Les faits sont les suivants. Un permis de construire est délivré pour la construction d’un programme de douze logements sociaux à Vincennes. La VINCEM, la société d’économie mixte de Vincennes, bénéficiaire du permis sollicite un permis de construire modificatif, réduisant le nombre de logements sociaux à sept dans l’objectif d’assurer l’équilibre financier du projet. Cette modification impose d’adjoindre des places de stationnement au programme dès lors qu’en application des dispositions du PLU celles-ci sont requises pour les logements autres que sociaux. Pour leur réalisation, le maire de Vincennes exerce le DPU sur un volume consistant en une surface de sous-sol, alors à usage d’aire de lavage pour véhicules situé à 230 m du terrain d’assiette du projet.
Déboutés en première instance puis en appel, les acquéreurs évincés demandent au Conseil d’État d’annuler cette décision. Le Conseil d’État rejette leur demande et confirme sa jurisprudence constante.
La présente décision précise qu’en l’espèce la réalité du projet doit être appréciée non au regard de la seule création de place de stationnement à l’adresse du bien préempté, « mais compte tenu des caractéristiques globales de l’opération d’aménagement à laquelle la création de ces places participe », à savoir la réalisation du programme de construction de douze logements, dont sept sociaux. De plus, le Conseil d’État reconnait que ce programme a, « par nature, pour objet la mise en œuvre d’une politique locale de l’habitat » et répond à ce titre à l’article L. 300-1 du Code de l’urbanisme. Le juge apprécie ce dernier point en se fondant non seulement sur son objet mais également sur son ampleur et à sa consistance dans un contexte plus global. Autrement dit, pour qualifier le projet d’action ou d’opération d’aménagement, le juge tient compte des circonstances locales et se fonde, dans cette affaire, sur le fait que la commune de Vincennes est un territoire marqué par une forte pression spéculative étroitement liée à la raréfaction du foncier disponible, et comprenant un nombre de logements sociaux insuffisant au regard de sa taille.
En conséquence, le juge estime que l’exercice du DPU pour créer des stationnements répond bien à un intérêt général suffisant, et ce alors même que les places auraient pu être créées sur un parking public situé à 700 m du projet.
S’agissant de la prise en compte des circonstances locales par le juge, il convient d’indiquer qu’un arrêt rendu le même jour dans une affaire présentant des similitudes précise que le fait qu’une commune compte 40% de logements sociaux n’est pas de nature à faire obstacle à l’exercice du DPU visant à permettre la réalisation de 40 logements sociaux supplémentaires (CE 30 juin 2023, n° 468543).

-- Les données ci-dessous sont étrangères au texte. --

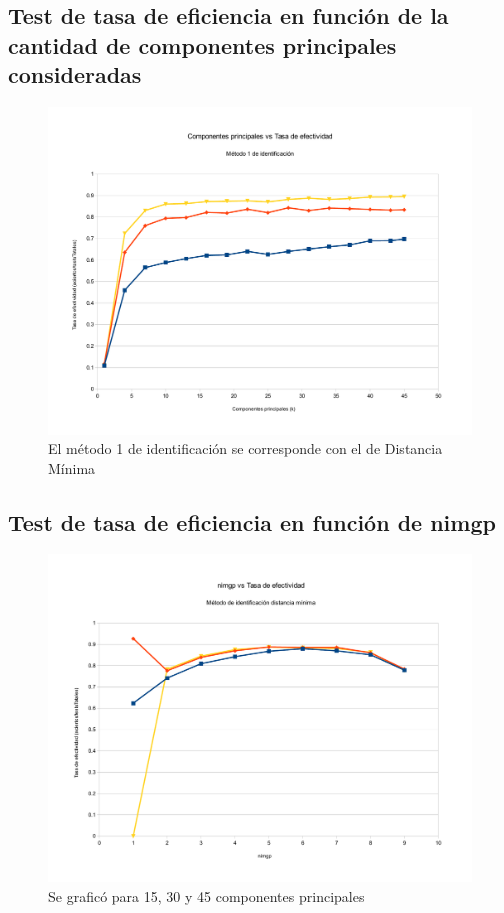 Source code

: \subsection{Test de tasa de eficiencia en función de la cantidad de componentes principales consideradas}
\begin{figure}[H]{}
\centering
\includegraphics[scale=0.5]{graphs/componentesPrincipalesVsTasaDeEfectividadM1.pdf}
\caption{El método 1 de identificación se corresponde con el de Distancia Mínima}
\label{CPvsTE}
\end{figure}

\subsection{Test de tasa de eficiencia en función de nimgp}
\begin{figure}[H]{}
\centering
\includegraphics[scale=0.5]{graphs/nimgpVsTasaDeEfectividad.pdf}
\caption{Se graficó para 15, 30 y 45 componentes principales}
\label{nimgpvsTE}
\end{figure}

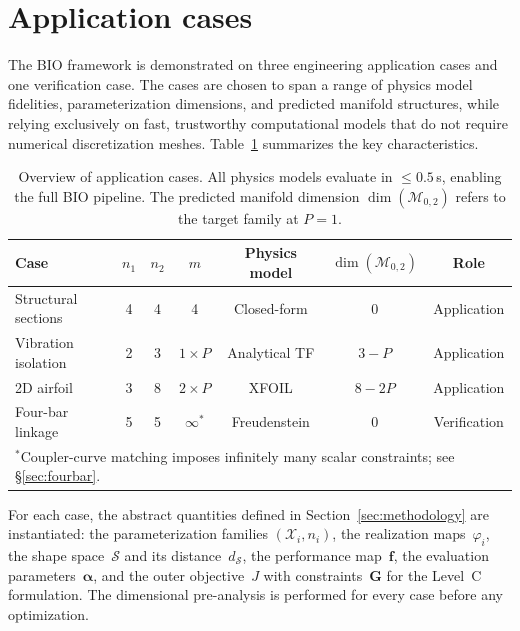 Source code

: 
\section{Application cases}
\label{sec:applications}

The BIO framework is demonstrated on three engineering application cases and one verification case. The cases are chosen to span a range of physics model fidelities, parameterization dimensions, and predicted manifold structures, while relying exclusively on fast, trustworthy computational models that do not require numerical discretization meshes. Table~\ref{tab:cases_overview} summarizes the key characteristics.

\begin{table}[t]
\centering
\caption{Overview of application cases. All physics models evaluate in $\leq 0.5$\,s, enabling the full BIO pipeline. The predicted manifold dimension $\dim(\mathcal{M}_{0,2})$ refers to the target family at $P = 1$.}
\label{tab:cases_overview}
\small
\begin{tabular}{lcccccc}
\hline
Case & $n_1$ & $n_2$ & $m$ & Physics model & $\dim(\mathcal{M}_{0,2})$ & Role \\
\hline
Structural sections & 4 & 4 & 4 & Closed-form & 0 & Application \\
Vibration isolation  & 2 & 3 & $1 \times P$ & Analytical TF & $3 - P$ & Application \\
2D airfoil           & 3 & 8 & $2 \times P$ & XFOIL & $8 - 2P$ & Application \\
Four-bar linkage     & 5 & 5 & $\infty^*$ & Freudenstein & 0 & Verification \\
\hline
\multicolumn{7}{l}{\footnotesize $^*$Coupler-curve matching imposes infinitely many scalar constraints; see \S\ref{sec:fourbar}.}
\end{tabular}
\end{table}

For each case, the abstract quantities defined in Section~\ref{sec:methodology} are instantiated: the parameterization families $(\mathcal{X}_i, n_i)$, the realization maps~$\varphi_i$, the shape space~$\mathcal{S}$ and its distance~$d_{\mathcal{S}}$, the performance map~$\mathbf{f}$, the evaluation parameters~$\boldsymbol{\alpha}$, and the outer objective~$J$ with constraints~$\mathbf{G}$ for the Level~C formulation. The dimensional pre-analysis is performed for every case before any optimization.


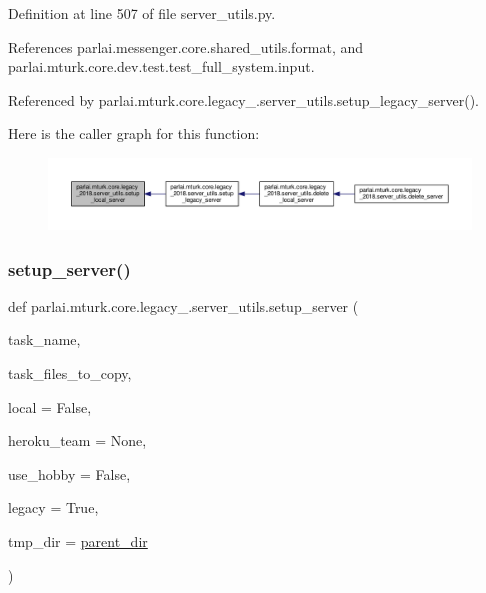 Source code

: Definition at line 507 of file server\+\_\+utils.\+py.



References parlai.\+messenger.\+core.\+shared\+\_\+utils.\+format, and parlai.\+mturk.\+core.\+dev.\+test.\+test\+\_\+full\+\_\+system.\+input.



Referenced by parlai.\+mturk.\+core.\+legacy\+\_.\+server\+\_\+utils.\+setup\+\_\+legacy\+\_\+server().

Here is the caller graph for this function\+:
\nopagebreak
\begin{figure}[H]
\begin{center}
\leavevmode
\includegraphics[width=350pt]{namespaceparlai_1_1mturk_1_1core_1_1legacy__2018_1_1server__utils_a2710ac8519a6de20fcc29417582545e6_icgraph}
\end{center}
\end{figure}
\mbox{\label{namespaceparlai_1_1mturk_1_1core_1_1legacy__2018_1_1server__utils_af65b71753d79d3513be6d4c890853a4d}} 
\subsubsection{\texorpdfstring{setup\+\_\+server()}{setup\_server()}}
{\footnotesize\ttfamily def parlai.\+mturk.\+core.\+legacy\+\_.\+server\+\_\+utils.\+setup\+\_\+server (\begin{DoxyParamCaption}\item[{}]{task\+\_\+name,  }\item[{}]{task\+\_\+files\+\_\+to\+\_\+copy,  }\item[{}]{local = {\ttfamily False},  }\item[{}]{heroku\+\_\+team = {\ttfamily None},  }\item[{}]{use\+\_\+hobby = {\ttfamily False},  }\item[{}]{legacy = {\ttfamily True},  }\item[{}]{tmp\+\_\+dir = {\ttfamily \hyperlink{namespaceparlai_1_1mturk_1_1core_1_1legacy__2018_1_1server__utils_a6a871d2f8e5c0768a82ab8fa2e7fadae}{parent\+\_\+dir}} }\end{DoxyParamCaption})}



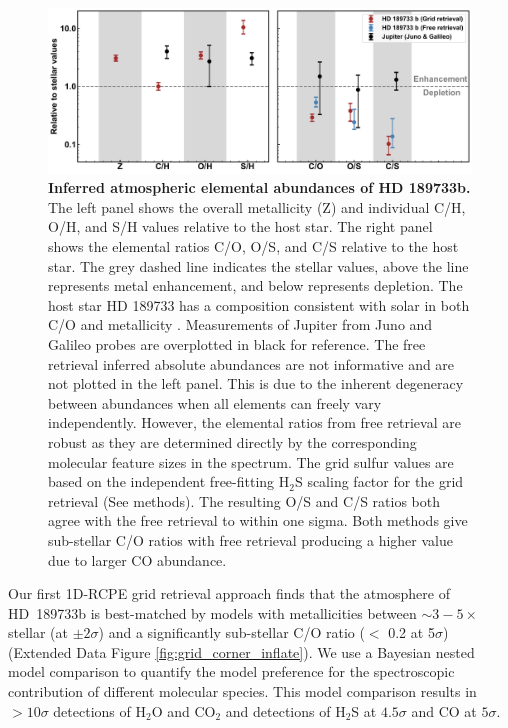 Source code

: \documentclass[sn-standardnature]{sn-jnl}%
\begin{document}
\begin{figure}
\centering
  \includegraphics[width=\textwidth,keepaspectratio]{figs/Fig4.pdf}
  \caption{\textbf{Inferred atmospheric elemental abundances of HD 189733b.} The left panel shows the overall metallicity (Z) and individual C/H, O/H, and S/H values relative to the host star. The right panel shows the elemental ratios C/O, O/S, and C/S relative to the host star. The grey dashed line indicates the stellar values, above the line represents metal enhancement, and below represents depletion. The host star HD 189733 has a composition consistent with solar in both C/O and metallicity \cite{brewer_co_2016}.  Measurements of Jupiter from Juno and Galileo probes \cite{atreya_origin_2016, li_water_2020} are overplotted in black for reference. The free retrieval inferred absolute abundances are not informative and are not plotted in the left panel. This is due to the inherent degeneracy between abundances when all elements can freely vary independently. However, the elemental ratios from free retrieval are robust as they are determined directly by the corresponding molecular feature sizes in the spectrum. The grid sulfur values are based on the independent free-fitting H$_2$S scaling factor for the grid retrieval (See methods). The resulting O/S and C/S ratios both agree with the free retrieval to within one sigma. Both methods give sub-stellar C/O ratios with free retrieval producing a higher value due to larger CO abundance.}
  \label{fig:fig4}
\end{figure}


Our first 1D-RCPE grid retrieval approach finds that the atmosphere of HD~189733b is best-matched by models with metallicities between $\sim3-5\times$ stellar (at $\pm2\sigma$) and a significantly sub-stellar C/O ratio ($<$ 0.2 at 5$\sigma$) (Extended Data Figure \ref{fig:grid_corner_inflate}). We use a Bayesian nested model comparison to quantify the model preference for the spectroscopic contribution of different molecular species. This model comparison results in $>10\sigma$ detections of H$_2$O and CO$_2$ and detections of H$_2$S at $4.5\sigma$ and CO at $5\sigma$. 
\end{document}
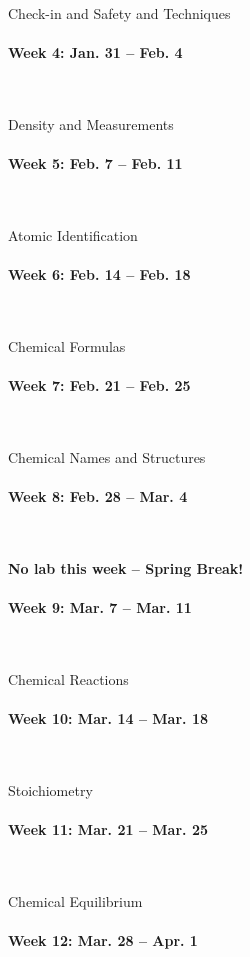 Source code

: \documentclass[12pt, letterpaper]{article}
\begin{document}
Check-in and Safety and Techniques

\paragraph{Week 4: Jan. 31 -- Feb. 4}~

Density and Measurements

\paragraph{Week 5: Feb. 7 -- Feb. 11}~

Atomic Identification

\paragraph{Week 6: Feb. 14 -- Feb. 18}~

Chemical Formulas

\paragraph{Week 7: Feb. 21 -- Feb. 25}~

Chemical Names and Structures

\paragraph{Week 8: Feb. 28 -- Mar. 4}~

\textbf{No lab this week -- Spring Break!}

\paragraph{Week 9: Mar. 7 -- Mar. 11}~

Chemical Reactions

\paragraph{Week 10: Mar. 14 -- Mar. 18}~

Stoichiometry

\paragraph{Week 11: Mar. 21 -- Mar. 25}~

Chemical Equilibrium

\paragraph{Week 12: Mar. 28 -- Apr. 1}~
\end{document}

Pour conclure, ces deux décisions du 30 juin 2023 s’inscrivent dans un raisonnement in concreto adopté par le juge suivant sa jurisprudence constante en la matière (CE 2 novembre 2015, n° 374957) pour qualifier un projet ayant justifié l’exercice d’une préemption d’« action » ou d’ « opération d’aménagement » et fondé sur une approche intrinsèque de l’opération tenant à son objet, sa consistance, son ampleur, et le cas échéant à sa cohérence sans l’action d’ensemble de la collectivité.